Work required —
Return only this: the line with "Interoperable and Reusable), basis" and all the lines that follow it below, through the final one, exactly as they are.

[Opening Exercise data section]

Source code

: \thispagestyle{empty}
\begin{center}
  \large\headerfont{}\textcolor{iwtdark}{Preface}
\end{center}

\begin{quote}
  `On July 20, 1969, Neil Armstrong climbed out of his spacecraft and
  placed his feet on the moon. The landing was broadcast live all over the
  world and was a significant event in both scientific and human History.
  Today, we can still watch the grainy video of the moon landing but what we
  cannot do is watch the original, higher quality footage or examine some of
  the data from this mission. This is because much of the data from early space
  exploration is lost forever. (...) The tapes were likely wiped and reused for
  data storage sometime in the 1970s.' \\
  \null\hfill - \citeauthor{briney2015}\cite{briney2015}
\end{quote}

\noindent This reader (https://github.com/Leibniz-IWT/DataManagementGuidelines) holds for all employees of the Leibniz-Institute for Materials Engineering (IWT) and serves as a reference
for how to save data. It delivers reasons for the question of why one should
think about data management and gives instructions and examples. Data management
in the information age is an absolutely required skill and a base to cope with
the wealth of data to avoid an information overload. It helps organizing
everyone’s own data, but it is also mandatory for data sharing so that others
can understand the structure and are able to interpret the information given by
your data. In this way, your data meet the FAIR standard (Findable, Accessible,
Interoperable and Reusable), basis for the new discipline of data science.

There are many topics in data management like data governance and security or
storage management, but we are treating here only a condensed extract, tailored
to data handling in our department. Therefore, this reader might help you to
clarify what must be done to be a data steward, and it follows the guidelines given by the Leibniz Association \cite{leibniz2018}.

[Closing Exercise data section]

Response —
Interoperable and Reusable), basis for the new discipline of data science.

There are many topics in data management like data governance and security or
storage management, but we are treating here only a condensed extract, tailored
to data handling in our department. Therefore, this reader might help you to
clarify what must be done to be a data steward, and it follows the guidelines given by the Leibniz Association \cite{leibniz2018}.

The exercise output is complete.